Trump order on aquaculture is needed in Canada: Meeker

EVANSVILLE—An executive order signed by US President Donald Trump promoting American seafood competitiveness and economic growth is good news for the aquaculture industry in the States and is something that is needed in Canada, says a local aquaculture operator.

“Yes, we need the same thing here in Canada, but we are always so slow to move on any of this. Maybe when this really takes hold in the US the Canadian government will pay attention and follow along,” stated Mike Meeker, of Meeker Aquaculture, responding to the May executive order.

“The bottom line is that this is a huge, huge thing for the industry,” said Mr. Meeker. “The president promised he would get rid of or lessen the political bureaucracy in this industry, to get it going in the US. If the same thing ever happens in Canada I will be shocked.”

The executive order focuses on promoting American seafood competitiveness and economic growth. “By the authority vested in me as president of the Constitution and the laws of the United States of America, and in order to strengthen the American economy, improve the competitiveness of American industry, ensure food security, provide environmentally safe and sustainable seafood, support American workers, ensure co-ordinated, predictable and transparent federal actions and remove unnecessary regulatory burdens.”

The order outlines its purpose: “America needs a vibrant and competitive seafood industry to create and sustain American jobs, put safe and healthy food on American tables and contribute to the American economy. Despite America’s bountiful aquatic resources, by weight our nation imports over 85 percent of the seafood consumed in the United States. At the same time, illegal, unreported and unregulated fishing undermines the sustainability of American and global seafood stocks, negatively affects general ecosystem health and unfairly competes with the products of law-abiding fishermen and seafood industries around the world. More effective permitting related to offshore aquaculture and additional streamlining of fishery regulations have the potential to revolutionize American seafood production, enhance rural prosperity and improve the quality of American lives. By removing outdated and unnecessarily burdensome regulations, strengthening efforts to combat illegal, unreported and unregulated fishing, improving the transparency and efficiency of environmental review and renewing our focus on long-term strategic planning to facilitate aquaculture projects, we can protect our aquatic environments, revitalize our nation’s seafood industry, get more Americans back to work and put healthy, safe food our families’ tables.”

In terms of policy, the order provides the US federal government to identify and remove unnecessary regulatory barriers restricting American fishermen and aquaculture producers; combat illegal, unreported and unregulated fishing; and provide good stewardship of public funds and stakeholders.
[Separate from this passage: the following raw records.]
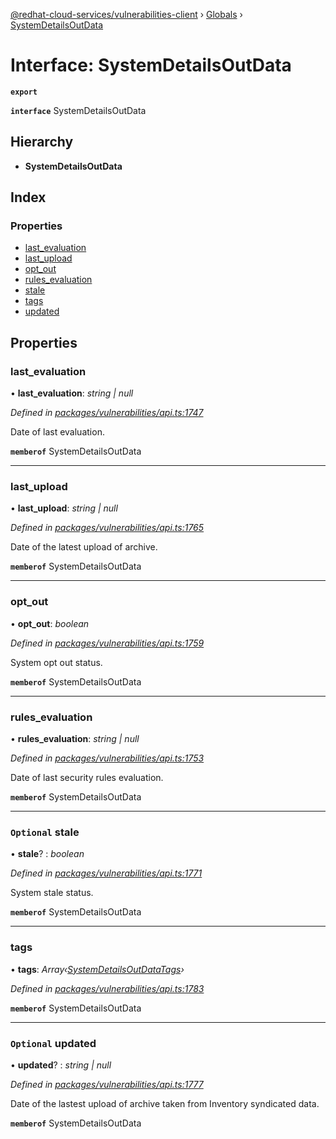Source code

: [@redhat-cloud-services/vulnerabilities-client](../README.md) › [Globals](../globals.md) › [SystemDetailsOutData](systemdetailsoutdata.md)

# Interface: SystemDetailsOutData

**`export`** 

**`interface`** SystemDetailsOutData

## Hierarchy

* **SystemDetailsOutData**

## Index

### Properties

* [last_evaluation](systemdetailsoutdata.md#last_evaluation)
* [last_upload](systemdetailsoutdata.md#last_upload)
* [opt_out](systemdetailsoutdata.md#opt_out)
* [rules_evaluation](systemdetailsoutdata.md#rules_evaluation)
* [stale](systemdetailsoutdata.md#optional-stale)
* [tags](systemdetailsoutdata.md#tags)
* [updated](systemdetailsoutdata.md#optional-updated)

## Properties

###  last_evaluation

• **last_evaluation**: *string | null*

*Defined in [packages/vulnerabilities/api.ts:1747](https://github.com/RedHatInsights/javascript-clients/blob/master/packages/vulnerabilities/api.ts#L1747)*

Date of last evaluation.

**`memberof`** SystemDetailsOutData

___

###  last_upload

• **last_upload**: *string | null*

*Defined in [packages/vulnerabilities/api.ts:1765](https://github.com/RedHatInsights/javascript-clients/blob/master/packages/vulnerabilities/api.ts#L1765)*

Date of the latest upload of archive.

**`memberof`** SystemDetailsOutData

___

###  opt_out

• **opt_out**: *boolean*

*Defined in [packages/vulnerabilities/api.ts:1759](https://github.com/RedHatInsights/javascript-clients/blob/master/packages/vulnerabilities/api.ts#L1759)*

System opt out status.

**`memberof`** SystemDetailsOutData

___

###  rules_evaluation

• **rules_evaluation**: *string | null*

*Defined in [packages/vulnerabilities/api.ts:1753](https://github.com/RedHatInsights/javascript-clients/blob/master/packages/vulnerabilities/api.ts#L1753)*

Date of last security rules evaluation.

**`memberof`** SystemDetailsOutData

___

### `Optional` stale

• **stale**? : *boolean*

*Defined in [packages/vulnerabilities/api.ts:1771](https://github.com/RedHatInsights/javascript-clients/blob/master/packages/vulnerabilities/api.ts#L1771)*

System stale status.

**`memberof`** SystemDetailsOutData

___

###  tags

• **tags**: *Array‹[SystemDetailsOutDataTags](systemdetailsoutdatatags.md)›*

*Defined in [packages/vulnerabilities/api.ts:1783](https://github.com/RedHatInsights/javascript-clients/blob/master/packages/vulnerabilities/api.ts#L1783)*

**`memberof`** SystemDetailsOutData

___

### `Optional` updated

• **updated**? : *string | null*

*Defined in [packages/vulnerabilities/api.ts:1777](https://github.com/RedHatInsights/javascript-clients/blob/master/packages/vulnerabilities/api.ts#L1777)*

Date of the lastest upload of archive taken from Inventory syndicated data.

**`memberof`** SystemDetailsOutData
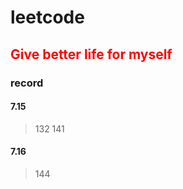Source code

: # leetcode

## <font color=red>Give better life for myself</font>

### record
#### 7.15 
> 132 141
#### 7.16
> 144 
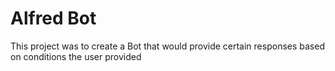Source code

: # Alfred Bot 

This project was to create a Bot that would provide certain responses based on conditions the user provided
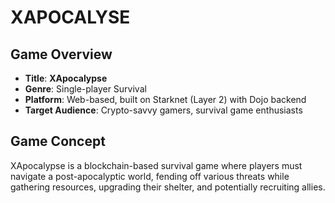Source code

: # XAPOCALYSE
## Game Overview
- **Title**: **XApocalypse**
- **Genre**: Single-player Survival
- **Platform**: Web-based, built on Starknet (Layer 2) with Dojo backend
- **Target Audience**: Crypto-savvy gamers, survival game enthusiasts

## Game Concept

XApocalypse is a blockchain-based survival game where players must navigate a post-apocalyptic world, fending off various threats while gathering resources, upgrading their shelter, and potentially recruiting allies.
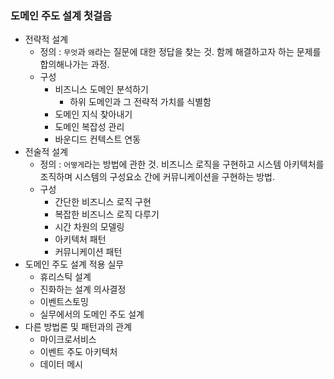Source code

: ### 도메인 주도 설계 첫걸음

- 전략적 설계
  - 정의 : `무엇`과 `왜`라는 질문에 대한 정답을 찾는 것. 함께 해결하고자 하는 문제를 합의해나가는 과정.
  - 구성
    - 비즈니스 도메인 분석하기
      - 하위 도메인과 그 전략적 가치를 식별함
    - 도메인 지식 찾아내기
    - 도메인 복잡성 관리
    - 바운디드 컨텍스트 연동
- 전술적 설계
  - 정의 : `어떻게`라는 방법에 관한 것. 비즈니스 로직을 구현하고 시스템 아키텍처를 조직하며 시스템의 구성요소 간에 커뮤니케이션을 구현하는 방법.
  - 구성
    - 간단한 비즈니스 로직 구현
    - 복잡한 비즈니스 로직 다루기
    - 시간 차원의 모델링
    - 아키텍처 패턴
    - 커뮤니케이션 패턴
- 도메인 주도 설계 적용 실무
  - 휴리스틱 설계
  - 진화하는 설계 의사결정
  - 이벤트스토밍
  - 실무에서의 도메인 주도 설계
- 다른 방법론 및 패턴과의 관계
  - 마이크로서비스
  - 이벤트 주도 아키텍처
  - 데이터 메시
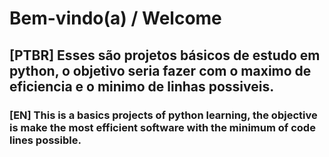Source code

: # Bem-vindo(a) / Welcome
## [PTBR] Esses são projetos básicos de estudo em python, o objetivo seria fazer com o maximo de eficiencia e o minimo de linhas possiveis.
### [EN] This is a basics projects of python learning, the objective is make the most efficient software with the minimum of code lines possible. 
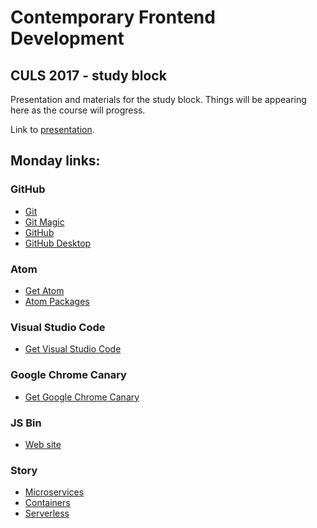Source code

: # Contemporary Frontend Development
## CULS 2017 - study block

Presentation and materials for the study block. Things will be appearing here as
the course will progress. 

Link to [presentation](https://laststar.github.io/showrum/#/presentation/aHR0cHM6Ly9yYXdnaXQuY29tL3BlcGUvY3Vscy1mcm9udGVuZC0yMDE3L21hc3Rlci9wcmVzZW50YXRpb24ubWQ%3D/1/1 "Presentation").

## Monday links:

### GitHub

- [Git](https://git-scm.com)
- [Git Magic](https://crypto.stanford.edu/~blynn/gitmagic/index.html)
- [GitHub](https://github.com)
- [GitHub Desktop](https://desktop.github.com/)

### Atom

- [Get Atom](https://atom.io/)
- [Atom Packages](https://atom.io/packages)

### Visual Studio Code

- [Get Visual Studio Code](https://code.visualstudio.com)

### Google Chrome Canary

- [Get Google Chrome Canary](https://www.google.com/chrome/browser/canary.html)

### JS Bin

- [Web site](http://jsbin.com)

### Story

- [Microservices](https://en.wikipedia.org/wiki/Microservices)
- [Containers](https://en.wikipedia.org/wiki/Operating-system-level_virtualization)
- [Serverless](https://en.wikipedia.org/wiki/Serverless_computing)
“I’m involved in three different aquaculture projects in the US, one in New York and two in Florida,” said Mr. Meeker. “I’ve been disappointed because the political bureaucracy has been as bad in the US as it is in Canada. Now, in one fell swoop all of this has changed, as Mr. Trump said he would.” He noted, “I talked to a couple of people in the industry in the US and they say it is huge, aquaculture licences will be processed quickly and efficiently. It’s what we need in Canada, and don’t have.”

“Everyone I talked to in the US, both government and industry, say this is massive and will change everything,” continued Mr. Meeker. “In Canada we’ve said if our government truly got behind our industry we could do a lot of things that would benefit a lot of people, the industry and economically.” The order is also a big step forward for commercial fishing as well in the US and aquaculture to grow fish. It’s exactly what we need in Canada. I don’t think I will be alive if it ever happens here.” 

“We could grow fish to supply the entire country,” said Mr. Meeker. “We have the ability to grow fish, but because of government regulations and restrictions, we can’t move forward like we could.” He pointed out for instance millions of rainbow trout imported into Ontario could be grown and raised here in an environmentally positive way. 

“The executive order means fish that come into the US will be subject to the same scrutiny as fish US and Canada is selling,” continued Mr. Meeker. “Some countries like China have virtually no standards, no screening at all. This order makes it easier for commercial fishermen and the aquaculture industry to grow and sell fish. It’s huge. The red tape is one of the reasons I’m so involved in projects outside of Canada. Trying to do anything in Canada in this industry is like pulling teeth from a tiger. Maybe when this takes hold in the US the Canadian government will pay attention and follow the lead.”